▶ [Requirement] Copy each line from the entries that the word "when" appears in.
(Provided data Opens)
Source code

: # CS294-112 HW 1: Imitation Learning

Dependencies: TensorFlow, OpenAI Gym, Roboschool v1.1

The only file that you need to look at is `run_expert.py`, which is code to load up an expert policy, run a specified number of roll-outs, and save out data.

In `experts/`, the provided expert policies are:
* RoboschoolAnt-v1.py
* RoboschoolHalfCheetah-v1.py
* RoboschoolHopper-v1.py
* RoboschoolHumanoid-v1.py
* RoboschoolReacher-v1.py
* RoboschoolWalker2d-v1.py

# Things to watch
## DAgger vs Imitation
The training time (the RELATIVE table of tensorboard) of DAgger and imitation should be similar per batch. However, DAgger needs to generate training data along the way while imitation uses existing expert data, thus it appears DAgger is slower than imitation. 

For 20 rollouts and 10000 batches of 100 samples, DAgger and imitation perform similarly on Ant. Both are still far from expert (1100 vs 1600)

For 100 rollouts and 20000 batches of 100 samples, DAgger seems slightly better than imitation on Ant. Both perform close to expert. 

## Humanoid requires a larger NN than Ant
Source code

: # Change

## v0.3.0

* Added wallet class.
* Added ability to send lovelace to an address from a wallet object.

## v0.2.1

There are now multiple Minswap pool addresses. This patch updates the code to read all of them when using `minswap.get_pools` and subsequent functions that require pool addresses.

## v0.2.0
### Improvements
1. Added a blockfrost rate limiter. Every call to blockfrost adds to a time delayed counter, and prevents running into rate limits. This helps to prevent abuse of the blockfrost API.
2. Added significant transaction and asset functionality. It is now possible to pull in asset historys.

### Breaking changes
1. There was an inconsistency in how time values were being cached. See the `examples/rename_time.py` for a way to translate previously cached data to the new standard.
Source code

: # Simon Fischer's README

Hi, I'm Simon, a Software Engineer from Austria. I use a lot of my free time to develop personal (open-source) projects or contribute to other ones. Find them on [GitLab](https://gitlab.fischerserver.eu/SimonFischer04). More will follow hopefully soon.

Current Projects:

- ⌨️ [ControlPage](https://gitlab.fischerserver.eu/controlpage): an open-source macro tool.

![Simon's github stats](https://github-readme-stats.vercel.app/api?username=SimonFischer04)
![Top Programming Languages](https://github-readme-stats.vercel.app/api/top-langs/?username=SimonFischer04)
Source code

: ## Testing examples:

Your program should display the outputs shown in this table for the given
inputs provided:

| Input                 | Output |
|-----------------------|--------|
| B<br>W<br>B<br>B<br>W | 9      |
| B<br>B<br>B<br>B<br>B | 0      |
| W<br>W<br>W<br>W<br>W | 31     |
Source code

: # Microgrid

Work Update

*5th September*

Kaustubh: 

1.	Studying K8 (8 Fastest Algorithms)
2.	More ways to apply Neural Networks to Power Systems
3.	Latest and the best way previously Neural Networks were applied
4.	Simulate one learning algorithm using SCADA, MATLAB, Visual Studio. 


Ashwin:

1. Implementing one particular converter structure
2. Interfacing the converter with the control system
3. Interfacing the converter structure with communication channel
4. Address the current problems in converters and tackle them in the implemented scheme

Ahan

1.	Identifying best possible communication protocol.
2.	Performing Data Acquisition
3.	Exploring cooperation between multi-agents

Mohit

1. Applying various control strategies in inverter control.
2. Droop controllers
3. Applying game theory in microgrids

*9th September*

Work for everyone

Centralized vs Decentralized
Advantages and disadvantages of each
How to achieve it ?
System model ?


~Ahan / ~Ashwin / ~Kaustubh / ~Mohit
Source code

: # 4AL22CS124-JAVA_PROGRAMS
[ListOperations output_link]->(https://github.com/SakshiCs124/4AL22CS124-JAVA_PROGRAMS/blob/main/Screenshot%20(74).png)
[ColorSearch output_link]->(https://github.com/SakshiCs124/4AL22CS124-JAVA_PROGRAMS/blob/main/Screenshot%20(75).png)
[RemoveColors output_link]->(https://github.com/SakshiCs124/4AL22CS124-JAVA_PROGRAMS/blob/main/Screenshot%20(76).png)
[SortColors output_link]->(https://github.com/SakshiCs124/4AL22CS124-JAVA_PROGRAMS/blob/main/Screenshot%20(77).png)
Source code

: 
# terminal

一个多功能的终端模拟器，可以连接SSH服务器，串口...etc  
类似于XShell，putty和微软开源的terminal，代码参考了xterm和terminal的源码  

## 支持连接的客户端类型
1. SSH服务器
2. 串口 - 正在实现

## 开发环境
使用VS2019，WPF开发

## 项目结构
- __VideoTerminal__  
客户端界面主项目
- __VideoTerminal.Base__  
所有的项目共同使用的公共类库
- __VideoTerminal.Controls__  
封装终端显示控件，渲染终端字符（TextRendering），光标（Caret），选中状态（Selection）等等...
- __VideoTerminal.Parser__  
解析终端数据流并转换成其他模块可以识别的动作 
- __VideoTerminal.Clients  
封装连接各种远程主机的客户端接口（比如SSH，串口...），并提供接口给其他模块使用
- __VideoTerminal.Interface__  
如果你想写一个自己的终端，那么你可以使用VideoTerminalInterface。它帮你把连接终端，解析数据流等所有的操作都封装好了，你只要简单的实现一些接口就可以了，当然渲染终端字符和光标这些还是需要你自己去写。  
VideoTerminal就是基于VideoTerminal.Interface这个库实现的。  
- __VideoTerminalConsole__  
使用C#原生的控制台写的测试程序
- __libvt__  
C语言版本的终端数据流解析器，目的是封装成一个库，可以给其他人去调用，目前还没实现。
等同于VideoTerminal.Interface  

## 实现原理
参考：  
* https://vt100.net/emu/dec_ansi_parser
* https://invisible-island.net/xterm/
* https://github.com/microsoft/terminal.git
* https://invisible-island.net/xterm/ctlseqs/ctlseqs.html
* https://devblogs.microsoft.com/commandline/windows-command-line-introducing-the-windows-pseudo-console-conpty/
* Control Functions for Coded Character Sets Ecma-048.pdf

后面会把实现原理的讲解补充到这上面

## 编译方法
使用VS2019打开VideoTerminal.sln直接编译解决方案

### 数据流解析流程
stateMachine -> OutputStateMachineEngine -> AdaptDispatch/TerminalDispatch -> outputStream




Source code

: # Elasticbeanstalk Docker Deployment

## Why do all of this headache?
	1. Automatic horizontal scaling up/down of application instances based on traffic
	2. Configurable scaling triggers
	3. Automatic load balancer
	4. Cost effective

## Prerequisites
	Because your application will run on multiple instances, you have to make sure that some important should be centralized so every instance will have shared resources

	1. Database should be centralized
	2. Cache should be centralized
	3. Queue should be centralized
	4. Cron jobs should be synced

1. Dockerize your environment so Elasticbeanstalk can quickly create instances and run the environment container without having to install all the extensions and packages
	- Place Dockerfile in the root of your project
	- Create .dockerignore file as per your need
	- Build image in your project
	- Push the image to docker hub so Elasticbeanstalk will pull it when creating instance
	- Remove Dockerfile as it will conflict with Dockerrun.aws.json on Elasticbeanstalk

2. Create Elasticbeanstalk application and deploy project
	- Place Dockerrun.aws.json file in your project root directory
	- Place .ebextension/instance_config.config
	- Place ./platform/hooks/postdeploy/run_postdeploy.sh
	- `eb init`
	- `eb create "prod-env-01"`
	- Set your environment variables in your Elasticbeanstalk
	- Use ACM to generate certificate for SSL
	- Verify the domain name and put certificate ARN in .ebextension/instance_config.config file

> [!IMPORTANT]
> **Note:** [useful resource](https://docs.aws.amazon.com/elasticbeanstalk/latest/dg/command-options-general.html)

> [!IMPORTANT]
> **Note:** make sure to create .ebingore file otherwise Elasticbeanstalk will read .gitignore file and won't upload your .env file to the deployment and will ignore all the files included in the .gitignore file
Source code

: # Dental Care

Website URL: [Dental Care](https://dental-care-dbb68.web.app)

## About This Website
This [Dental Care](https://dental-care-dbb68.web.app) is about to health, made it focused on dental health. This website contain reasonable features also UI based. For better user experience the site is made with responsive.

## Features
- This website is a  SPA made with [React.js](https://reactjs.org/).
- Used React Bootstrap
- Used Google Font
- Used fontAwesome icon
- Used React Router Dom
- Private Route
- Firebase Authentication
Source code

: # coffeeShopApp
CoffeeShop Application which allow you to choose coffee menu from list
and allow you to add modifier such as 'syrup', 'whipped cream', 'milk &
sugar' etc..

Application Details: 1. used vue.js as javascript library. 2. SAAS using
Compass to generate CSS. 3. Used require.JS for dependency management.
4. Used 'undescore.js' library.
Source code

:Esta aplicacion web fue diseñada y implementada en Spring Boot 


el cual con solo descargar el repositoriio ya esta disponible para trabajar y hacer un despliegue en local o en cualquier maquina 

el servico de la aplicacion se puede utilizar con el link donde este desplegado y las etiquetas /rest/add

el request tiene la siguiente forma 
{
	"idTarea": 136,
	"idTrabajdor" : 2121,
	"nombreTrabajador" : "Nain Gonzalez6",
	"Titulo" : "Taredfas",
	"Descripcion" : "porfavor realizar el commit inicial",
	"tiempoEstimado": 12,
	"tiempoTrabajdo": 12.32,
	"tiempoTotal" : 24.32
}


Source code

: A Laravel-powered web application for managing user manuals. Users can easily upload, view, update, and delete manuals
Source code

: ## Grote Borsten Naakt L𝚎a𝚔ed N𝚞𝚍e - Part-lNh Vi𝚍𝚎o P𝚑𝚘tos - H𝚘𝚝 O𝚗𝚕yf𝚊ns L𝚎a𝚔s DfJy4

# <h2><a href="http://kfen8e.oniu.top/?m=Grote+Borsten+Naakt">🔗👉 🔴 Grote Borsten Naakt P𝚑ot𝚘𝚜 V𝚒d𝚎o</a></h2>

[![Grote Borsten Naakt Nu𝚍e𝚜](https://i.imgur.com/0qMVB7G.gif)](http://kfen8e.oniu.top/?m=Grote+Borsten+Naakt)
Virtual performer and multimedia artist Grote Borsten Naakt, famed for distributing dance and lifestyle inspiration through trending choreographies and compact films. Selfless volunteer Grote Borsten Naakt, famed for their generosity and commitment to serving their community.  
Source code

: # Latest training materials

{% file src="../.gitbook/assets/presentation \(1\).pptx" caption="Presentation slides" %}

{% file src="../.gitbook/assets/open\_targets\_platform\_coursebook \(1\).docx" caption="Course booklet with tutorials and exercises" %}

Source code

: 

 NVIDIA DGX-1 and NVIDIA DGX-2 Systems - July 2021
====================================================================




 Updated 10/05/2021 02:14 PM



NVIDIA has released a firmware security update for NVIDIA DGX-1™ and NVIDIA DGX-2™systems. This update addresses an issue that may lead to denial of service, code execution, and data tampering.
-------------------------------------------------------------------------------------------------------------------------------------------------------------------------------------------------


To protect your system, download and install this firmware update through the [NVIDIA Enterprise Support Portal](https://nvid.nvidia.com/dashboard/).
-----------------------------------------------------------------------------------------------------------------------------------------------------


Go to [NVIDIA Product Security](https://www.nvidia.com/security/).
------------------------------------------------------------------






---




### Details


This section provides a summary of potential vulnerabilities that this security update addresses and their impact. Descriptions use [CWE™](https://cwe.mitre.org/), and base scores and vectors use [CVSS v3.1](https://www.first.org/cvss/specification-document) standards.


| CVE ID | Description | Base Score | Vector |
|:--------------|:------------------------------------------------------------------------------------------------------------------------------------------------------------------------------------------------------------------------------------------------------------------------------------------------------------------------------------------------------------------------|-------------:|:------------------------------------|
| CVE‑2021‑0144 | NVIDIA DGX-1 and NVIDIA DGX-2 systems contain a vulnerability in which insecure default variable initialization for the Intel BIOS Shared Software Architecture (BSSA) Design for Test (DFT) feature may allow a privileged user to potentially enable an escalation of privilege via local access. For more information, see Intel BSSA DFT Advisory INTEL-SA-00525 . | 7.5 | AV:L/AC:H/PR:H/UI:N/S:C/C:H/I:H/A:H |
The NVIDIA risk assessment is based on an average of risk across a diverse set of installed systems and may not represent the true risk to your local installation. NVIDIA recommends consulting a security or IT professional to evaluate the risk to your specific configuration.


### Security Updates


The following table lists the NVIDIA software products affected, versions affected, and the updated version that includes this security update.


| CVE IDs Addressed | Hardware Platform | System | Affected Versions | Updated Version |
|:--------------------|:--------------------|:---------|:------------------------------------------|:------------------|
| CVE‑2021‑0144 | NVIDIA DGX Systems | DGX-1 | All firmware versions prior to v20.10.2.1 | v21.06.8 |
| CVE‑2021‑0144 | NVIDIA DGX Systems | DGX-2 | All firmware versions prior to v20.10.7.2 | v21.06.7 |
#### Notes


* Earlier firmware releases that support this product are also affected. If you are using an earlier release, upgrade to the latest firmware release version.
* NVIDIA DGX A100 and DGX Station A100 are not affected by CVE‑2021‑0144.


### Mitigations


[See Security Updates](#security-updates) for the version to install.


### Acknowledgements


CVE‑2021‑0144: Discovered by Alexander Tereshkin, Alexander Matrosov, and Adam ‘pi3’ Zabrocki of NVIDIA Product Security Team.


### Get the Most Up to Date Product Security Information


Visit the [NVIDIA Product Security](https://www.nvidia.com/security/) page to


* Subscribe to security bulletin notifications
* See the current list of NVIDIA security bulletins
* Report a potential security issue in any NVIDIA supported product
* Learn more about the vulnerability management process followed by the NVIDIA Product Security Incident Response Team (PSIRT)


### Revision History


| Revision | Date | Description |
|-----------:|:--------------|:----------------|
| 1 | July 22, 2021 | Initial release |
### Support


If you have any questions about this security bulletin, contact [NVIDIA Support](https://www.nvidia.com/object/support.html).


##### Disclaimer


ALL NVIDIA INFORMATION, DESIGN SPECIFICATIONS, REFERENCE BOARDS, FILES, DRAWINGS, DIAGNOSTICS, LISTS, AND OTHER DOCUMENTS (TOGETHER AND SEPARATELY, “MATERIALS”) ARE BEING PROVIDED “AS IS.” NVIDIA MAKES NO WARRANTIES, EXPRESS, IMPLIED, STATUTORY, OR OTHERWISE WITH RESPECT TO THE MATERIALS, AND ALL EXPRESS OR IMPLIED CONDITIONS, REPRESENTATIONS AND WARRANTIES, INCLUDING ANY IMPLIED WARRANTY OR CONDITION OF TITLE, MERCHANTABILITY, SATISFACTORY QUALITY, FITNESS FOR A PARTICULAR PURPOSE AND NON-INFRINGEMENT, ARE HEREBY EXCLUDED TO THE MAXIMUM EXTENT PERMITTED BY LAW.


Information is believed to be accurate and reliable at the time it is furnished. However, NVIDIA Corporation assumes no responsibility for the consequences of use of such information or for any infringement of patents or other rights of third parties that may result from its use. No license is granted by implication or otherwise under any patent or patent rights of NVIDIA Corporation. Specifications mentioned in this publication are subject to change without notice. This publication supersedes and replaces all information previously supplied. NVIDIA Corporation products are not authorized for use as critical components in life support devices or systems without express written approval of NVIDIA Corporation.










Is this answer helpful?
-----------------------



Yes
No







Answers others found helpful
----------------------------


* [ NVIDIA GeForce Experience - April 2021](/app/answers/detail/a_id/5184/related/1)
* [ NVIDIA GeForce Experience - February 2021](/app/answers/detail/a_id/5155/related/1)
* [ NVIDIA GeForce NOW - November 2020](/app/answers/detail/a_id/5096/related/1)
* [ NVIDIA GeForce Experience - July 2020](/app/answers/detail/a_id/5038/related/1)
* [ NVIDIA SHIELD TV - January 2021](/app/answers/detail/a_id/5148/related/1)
(Provided data Closes)
▶ [Task answer]
There are now multiple Minswap pool addresses. This patch updates the code to read all of them when using `minswap.get_pools` and subsequent functions that require pool addresses.
	- Push the image to docker hub so Elasticbeanstalk will pull it when creating instance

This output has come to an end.